Type the records that follow again exactly as written, but drop the pictures.

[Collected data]
┏━━

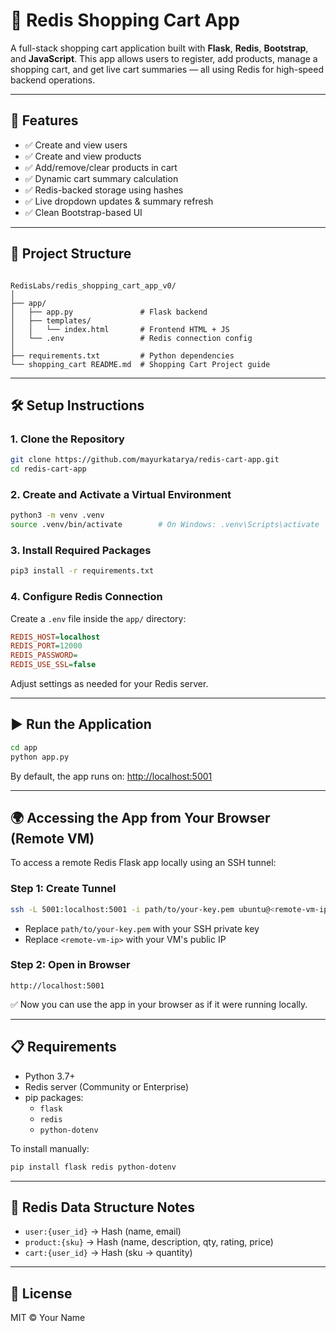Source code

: 
# 🛒 Redis Shopping Cart App

A full-stack shopping cart application built with **Flask**, **Redis**, **Bootstrap**, and **JavaScript**. This app allows users to register, add products, manage a shopping cart, and get live cart summaries — all using Redis for high-speed backend operations.

---

## 🚀 Features

- ✅ Create and view users  
- ✅ Create and view products  
- ✅ Add/remove/clear products in cart  
- ✅ Dynamic cart summary calculation  
- ✅ Redis-backed storage using hashes  
- ✅ Live dropdown updates & summary refresh  
- ✅ Clean Bootstrap-based UI

---

## 📁 Project Structure

```

RedisLabs/redis_shopping_cart_app_v0/
│
├── app/
│   ├── app.py               # Flask backend
│   ├── templates/
│   │   └── index.html       # Frontend HTML + JS
│   └── .env                 # Redis connection config
│
├── requirements.txt         # Python dependencies
└── shopping_cart README.md  # Shopping Cart Project guide  
```

---

## 🛠️ Setup Instructions

### 1. Clone the Repository

```bash
git clone https://github.com/mayurkatarya/redis-cart-app.git
cd redis-cart-app
```

### 2. Create and Activate a Virtual Environment

```bash
python3 -m venv .venv
source .venv/bin/activate        # On Windows: .venv\Scripts\activate
```

### 3. Install Required Packages

```bash
pip3 install -r requirements.txt
```

### 4. Configure Redis Connection

Create a `.env` file inside the `app/` directory:

```ini
REDIS_HOST=localhost
REDIS_PORT=12000
REDIS_PASSWORD=
REDIS_USE_SSL=false
```

Adjust settings as needed for your Redis server.

---

## ▶️ Run the Application

```bash
cd app
python app.py
```

By default, the app runs on: [http://localhost:5001](http://localhost:5001)

---

## 🌍 Accessing the App from Your Browser (Remote VM)

To access a remote Redis Flask app locally using an SSH tunnel:

### Step 1: Create Tunnel

```bash
ssh -L 5001:localhost:5001 -i path/to/your-key.pem ubuntu@<remote-vm-ip>
```

- Replace `path/to/your-key.pem` with your SSH private key  
- Replace `<remote-vm-ip>` with your VM's public IP

### Step 2: Open in Browser

```
http://localhost:5001
```

✅ Now you can use the app in your browser as if it were running locally.

---

## 📋 Requirements

- Python 3.7+
- Redis server (Community or Enterprise)
- pip packages:
  - `flask`
  - `redis`
  - `python-dotenv`

To install manually:

```bash
pip install flask redis python-dotenv
```

---

## 🧠 Redis Data Structure Notes

- `user:{user_id}` → Hash (name, email)  
- `product:{sku}` → Hash (name, description, qty, rating, price)  
- `cart:{user_id}` → Hash (sku → quantity)

---

## 📄 License

MIT © Your Name
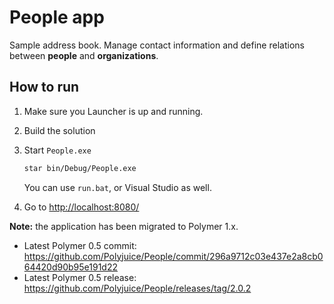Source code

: People app
==================

Sample address book. Manage contact information and define relations between **people** and **organizations**.

## How to run

1. Make sure you Launcher is up and running.
2. Build the solution
3. Start `People.exe` 

   ```bash
   star bin/Debug/People.exe 
   ```
   You can use `run.bat`, or Visual Studio as well.
4. Go to [http://localhost:8080/](http://localhost:8080/)

**Note:** the application has been migrated to Polymer 1.x.
- Latest Polymer 0.5 commit: https://github.com/Polyjuice/People/commit/296a9712c03e437e2a8cb064420d90b95e191d22
- Latest Polymer 0.5 release: https://github.com/Polyjuice/People/releases/tag/2.0.2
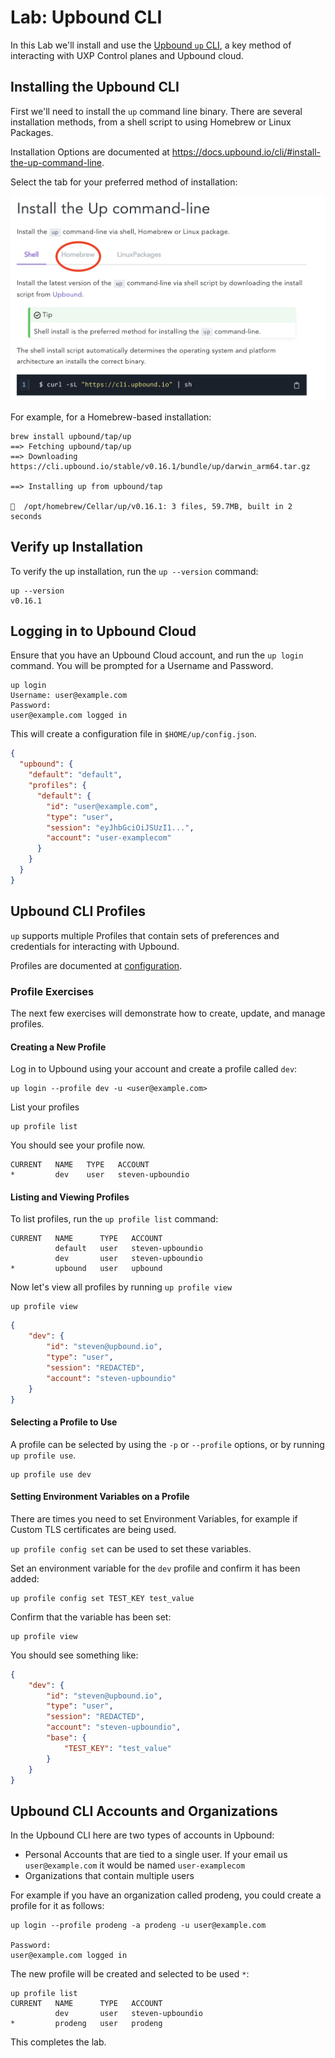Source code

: # Lab: Upbound CLI

In this Lab we'll install and use the [Upbound `up` CLI](https://docs.upbound.io/cli/), a key 
method of interacting with UXP Control planes and Upbound cloud.

## Installing the Upbound CLI

First we'll need to install the `up` command line binary. There are several installation methods,
from a shell script to using Homebrew or Linux Packages.

Installation Options are documented at <https://docs.upbound.io/cli/#install-the-up-command-line>.

Select the tab for your preferred method of installation: 

![cii installation options](install-1.png)

For example, for a Homebrew-based installation:

```console
brew install upbound/tap/up
==> Fetching upbound/tap/up
==> Downloading https://cli.upbound.io/stable/v0.16.1/bundle/up/darwin_arm64.tar.gz

==> Installing up from upbound/tap

🍺  /opt/homebrew/Cellar/up/v0.16.1: 3 files, 59.7MB, built in 2 seconds

```

## Verify up Installation

To verify the up installation, run the `up --version` command:


```console
up --version
v0.16.1
```

## Logging in to Upbound Cloud

Ensure that you have an Upbound Cloud account, and run the `up login` command. You will be prompted for a Username and Password.

```console
up login
Username: user@example.com
Password: 
user@example.com logged in
```

This will create a configuration file in `$HOME/up/config.json`.

```json
{
  "upbound": {
    "default": "default",
    "profiles": {
      "default": {
        "id": "user@example.com",
        "type": "user",
        "session": "eyJhbGciOiJSUzI1...",
        "account": "user-examplecom"
      }
    }
  }
}
```

## Upbound CLI Profiles

`up` supports multiple Profiles that contain sets of preferences and credentials for interacting with Upbound.

Profiles are documented at [configuration](https://github.com/upbound/up/blob/main/docs/configuration.md).

### Profile Exercises

The next few exercises will demonstrate how to create, update, and manage profiles. 

#### Creating a New Profile

Log in to Upbound using your account and create a profile called `dev`:

```console
up login --profile dev -u <user@example.com>
```

List your profiles

```console
up profile list
```

You should see your profile now.

```console
CURRENT   NAME   TYPE   ACCOUNT         
*         dev    user   steven-upboundio
```

#### Listing and Viewing Profiles

To list profiles, run the `up profile list` command: 

```console
CURRENT   NAME      TYPE   ACCOUNT         
          default   user   steven-upboundio
          dev       user   steven-upboundio
*         upbound   user   upbound 
```

Now let's view all profiles by running `up profile view`

```console
up profile view
```

```json
{
    "dev": {
        "id": "steven@upbound.io",
        "type": "user",
        "session": "REDACTED",
        "account": "steven-upboundio"
    }
}
```

#### Selecting a Profile to Use

A profile can be selected by using the `-p` or `--profile` options, or by running `up profile use`.

```console
up profile use dev
```

#### Setting Environment Variables on a Profile

There are times you need to set Environment Variables, for example if Custom TLS certificates are being used.

`up profile config set` can be used to set these variables.

Set an environment variable for the `dev` profile and confirm it has been added:

```console
up profile config set TEST_KEY test_value  
```

Confirm that the variable has been set: 

```console
up profile view

```

You should see something like: 

```json
{
    "dev": {
        "id": "steven@upbound.io",
        "type": "user",
        "session": "REDACTED",
        "account": "steven-upboundio",
        "base": {
            "TEST_KEY": "test_value"
        }
    }
}
```

## Upbound CLI Accounts and Organizations

In the Upbound CLI here are two types of accounts in Upbound:

- Personal Accounts that are tied to a single user. If your email us `user@example.com` it would be named `user-examplecom`
- Organizations that contain multiple users

For example if you have an organization called prodeng, you could create a profile for it as follows:

```console
up login --profile prodeng -a prodeng -u user@example.com

Password: 
user@example.com logged in
```

The new profile will be created and selected to be used `*`:

```console
up profile list 
CURRENT   NAME      TYPE   ACCOUNT         
          dev       user   steven-upboundio
*         prodeng   user   prodeng         
```

This completes the lab.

┗━━

- _Answer section_
Source code

: 
# 🛒 Redis Shopping Cart App

A full-stack shopping cart application built with **Flask**, **Redis**, **Bootstrap**, and **JavaScript**. This app allows users to register, add products, manage a shopping cart, and get live cart summaries — all using Redis for high-speed backend operations.

---

## 🚀 Features

- ✅ Create and view users  
- ✅ Create and view products  
- ✅ Add/remove/clear products in cart  
- ✅ Dynamic cart summary calculation  
- ✅ Redis-backed storage using hashes  
- ✅ Live dropdown updates & summary refresh  
- ✅ Clean Bootstrap-based UI

---

## 📁 Project Structure

```

RedisLabs/redis_shopping_cart_app_v0/
│
├── app/
│   ├── app.py               # Flask backend
│   ├── templates/
│   │   └── index.html       # Frontend HTML + JS
│   └── .env                 # Redis connection config
│
├── requirements.txt         # Python dependencies
└── shopping_cart README.md  # Shopping Cart Project guide  
```

---

## 🛠️ Setup Instructions

### 1. Clone the Repository

```bash
git clone https://github.com/mayurkatarya/redis-cart-app.git
cd redis-cart-app
```

### 2. Create and Activate a Virtual Environment

```bash
python3 -m venv .venv
source .venv/bin/activate        # On Windows: .venv\Scripts\activate
```

### 3. Install Required Packages

```bash
pip3 install -r requirements.txt
```

### 4. Configure Redis Connection

Create a `.env` file inside the `app/` directory:

```ini
REDIS_HOST=localhost
REDIS_PORT=12000
REDIS_PASSWORD=
REDIS_USE_SSL=false
```

Adjust settings as needed for your Redis server.

---

## ▶️ Run the Application

```bash
cd app
python app.py
```

By default, the app runs on: [http://localhost:5001](http://localhost:5001)

---

## 🌍 Accessing the App from Your Browser (Remote VM)

To access a remote Redis Flask app locally using an SSH tunnel:

### Step 1: Create Tunnel

```bash
ssh -L 5001:localhost:5001 -i path/to/your-key.pem ubuntu@<remote-vm-ip>
```

- Replace `path/to/your-key.pem` with your SSH private key  
- Replace `<remote-vm-ip>` with your VM's public IP

### Step 2: Open in Browser

```
http://localhost:5001
```

✅ Now you can use the app in your browser as if it were running locally.

---

## 📋 Requirements

- Python 3.7+
- Redis server (Community or Enterprise)
- pip packages:
  - `flask`
  - `redis`
  - `python-dotenv`

To install manually:

```bash
pip install flask redis python-dotenv
```

---

## 🧠 Redis Data Structure Notes

- `user:{user_id}` → Hash (name, email)  
- `product:{sku}` → Hash (name, description, qty, rating, price)  
- `cart:{user_id}` → Hash (sku → quantity)

---

## 📄 License

MIT © Your Name
Source code

: People app
==================

Sample address book. Manage contact information and define relations between **people** and **organizations**.

## How to run

1. Make sure you Launcher is up and running.
2. Build the solution
3. Start `People.exe` 

   ```bash
   star bin/Debug/People.exe 
   ```
   You can use `run.bat`, or Visual Studio as well.
4. Go to [http://localhost:8080/](http://localhost:8080/)

**Note:** the application has been migrated to Polymer 1.x.
- Latest Polymer 0.5 commit: https://github.com/Polyjuice/People/commit/296a9712c03e437e2a8cb064420d90b95e191d22
- Latest Polymer 0.5 release: https://github.com/Polyjuice/People/releases/tag/2.0.2
Source code

: # Lab: Upbound CLI

In this Lab we'll install and use the [Upbound `up` CLI](https://docs.upbound.io/cli/), a key 
method of interacting with UXP Control planes and Upbound cloud.

## Installing the Upbound CLI

First we'll need to install the `up` command line binary. There are several installation methods,
from a shell script to using Homebrew or Linux Packages.

Installation Options are documented at <https://docs.upbound.io/cli/#install-the-up-command-line>.

Select the tab for your preferred method of installation: 

![cii installation options](install-1.png)

For example, for a Homebrew-based installation:

```console
brew install upbound/tap/up
==> Fetching upbound/tap/up
==> Downloading https://cli.upbound.io/stable/v0.16.1/bundle/up/darwin_arm64.tar.gz

==> Installing up from upbound/tap

🍺  /opt/homebrew/Cellar/up/v0.16.1: 3 files, 59.7MB, built in 2 seconds

```

## Verify up Installation

To verify the up installation, run the `up --version` command:


```console
up --version
v0.16.1
```

## Logging in to Upbound Cloud

Ensure that you have an Upbound Cloud account, and run the `up login` command. You will be prompted for a Username and Password.

```console
up login
Username: user@example.com
Password: 
user@example.com logged in
```

This will create a configuration file in `$HOME/up/config.json`.

```json
{
  "upbound": {
    "default": "default",
    "profiles": {
      "default": {
        "id": "user@example.com",
        "type": "user",
        "session": "eyJhbGciOiJSUzI1...",
        "account": "user-examplecom"
      }
    }
  }
}
```

## Upbound CLI Profiles

`up` supports multiple Profiles that contain sets of preferences and credentials for interacting with Upbound.

Profiles are documented at [configuration](https://github.com/upbound/up/blob/main/docs/configuration.md).

### Profile Exercises

The next few exercises will demonstrate how to create, update, and manage profiles. 

#### Creating a New Profile

Log in to Upbound using your account and create a profile called `dev`:

```console
up login --profile dev -u <user@example.com>
```

List your profiles

```console
up profile list
```

You should see your profile now.

```console
CURRENT   NAME   TYPE   ACCOUNT         
*         dev    user   steven-upboundio
```

#### Listing and Viewing Profiles

To list profiles, run the `up profile list` command: 

```console
CURRENT   NAME      TYPE   ACCOUNT         
          default   user   steven-upboundio
          dev       user   steven-upboundio
*         upbound   user   upbound 
```

Now let's view all profiles by running `up profile view`

```console
up profile view
```

```json
{
    "dev": {
        "id": "steven@upbound.io",
        "type": "user",
        "session": "REDACTED",
        "account": "steven-upboundio"
    }
}
```

#### Selecting a Profile to Use

A profile can be selected by using the `-p` or `--profile` options, or by running `up profile use`.

```console
up profile use dev
```

#### Setting Environment Variables on a Profile

There are times you need to set Environment Variables, for example if Custom TLS certificates are being used.

`up profile config set` can be used to set these variables.

Set an environment variable for the `dev` profile and confirm it has been added:

```console
up profile config set TEST_KEY test_value  
```

Confirm that the variable has been set: 

```console
up profile view

```

You should see something like: 

```json
{
    "dev": {
        "id": "steven@upbound.io",
        "type": "user",
        "session": "REDACTED",
        "account": "steven-upboundio",
        "base": {
            "TEST_KEY": "test_value"
        }
    }
}
```

## Upbound CLI Accounts and Organizations

In the Upbound CLI here are two types of accounts in Upbound:

- Personal Accounts that are tied to a single user. If your email us `user@example.com` it would be named `user-examplecom`
- Organizations that contain multiple users

For example if you have an organization called prodeng, you could create a profile for it as follows:

```console
up login --profile prodeng -a prodeng -u user@example.com

Password: 
user@example.com logged in
```

The new profile will be created and selected to be used `*`:

```console
up profile list 
CURRENT   NAME      TYPE   ACCOUNT         
          dev       user   steven-upboundio
*         prodeng   user   prodeng         
```

This completes the lab.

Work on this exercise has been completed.